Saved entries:

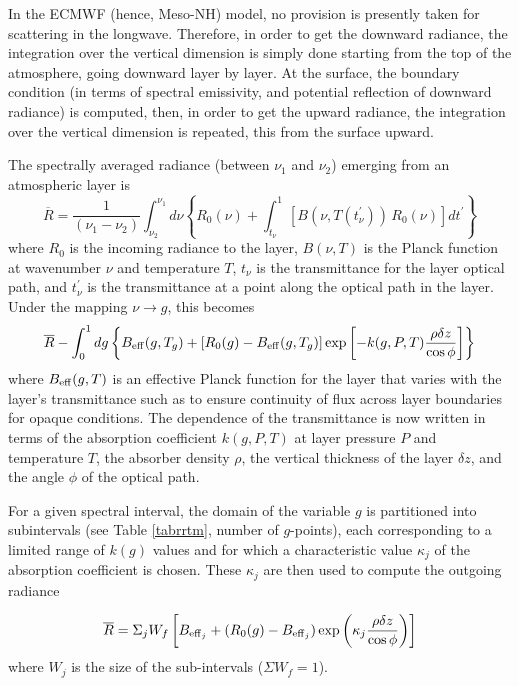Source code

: In the ECMWF (hence, Meso-NH) model, no provision is presently taken for scattering in the longwave. Therefore, in order to get the downward radiance, the integration over the vertical dimension is simply done starting from the top of the atmosphere, going downward layer by layer. At the surface, the boundary condition (in terms of spectral emissivity, and potential reflection of downward radiance) is computed, then, in order to get the upward radiance, the integration over the vertical dimension is repeated, this from the surface upward.

The spectrally averaged radiance (between $\nu_1$ and $\nu_2$) emerging from an atmospheric layer is
\begin{equation}
\overline{R} = \frac{1}{(\nu_1 - \nu_2)} \int_{\nu_2}^{\nu_1} d\nu
\left\{ R_0(\nu) + \int_{t_\nu}^{1} \left[ B(\nu, T(t^\prime_\nu))
\, R_0(\nu) \right] dt^\prime \right\}
\end{equation}
where $R_0$ is the incoming radiance to the layer, $B(\nu, T )$ is the Planck function at wavenumber $\nu$ and temperature $T$, $t_\nu$ is the transmittance for the layer optical path, and $t^\prime_\nu$ is the transmittance at a point along the optical path in the layer. Under the mapping $\nu \rightarrow g$, this becomes
\begin{equation}
\overline{R} - \int_{0}^{1} dg \left\{  B_{\rm eff}(g,T_g)
+ \left[ R_0(g) - B_{\rm eff}(g,T_g) \right] 
\exp \left[-k(g,P,T) \frac{\rho \delta z}{\cos \phi} \right] \right\}
\end{equation}
where $B_{\rm eff}(g,T)$ is an effective Planck function for the layer that varies with the layer's transmittance such as to ensure continuity of flux across layer boundaries for opaque conditions. The dependence of the transmittance is now written in terms of the absorption coefficient $k(g,P,T)$ at layer pressure $P$ and temperature $T$, the absorber density $\rho$, the vertical thickness of the layer $\delta z$, and the angle $\phi$ of the optical path.


For a given spectral interval, the domain of the variable $g$ is partitioned into subintervals (see Table  \ref{tabrrtm}, number of $g$-points), each corresponding to a limited range of $k(g)$ values and for which a characteristic value $\kappa_j$ of the absorption coefficient is chosen. These $\kappa_j$ are then used to compute the outgoing radiance

  	
\begin{equation}
\overline{R} = \Sigma_j W_f \left[ B_{{\rm eff}_j} + (R_0(g) - B_{{\rm eff}_j})
\exp \left( \kappa_j \frac{\rho \delta z}{\cos \phi} \right) \right]
\end{equation}
where $W_j$ is the size of the sub-intervals ($\Sigma W_f =1$).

Exercise:
Every line in the data that holds "delta" should be copied out.

Task solution:
\exp \left[-k(g,P,T) \frac{\rho \delta z}{\cos \phi} \right] \right\}
where $B_{\rm eff}(g,T)$ is an effective Planck function for the layer that varies with the layer's transmittance such as to ensure continuity of flux across layer boundaries for opaque conditions. The dependence of the transmittance is now written in terms of the absorption coefficient $k(g,P,T)$ at layer pressure $P$ and temperature $T$, the absorber density $\rho$, the vertical thickness of the layer $\delta z$, and the angle $\phi$ of the optical path.
\exp \left( \kappa_j \frac{\rho \delta z}{\cos \phi} \right) \right]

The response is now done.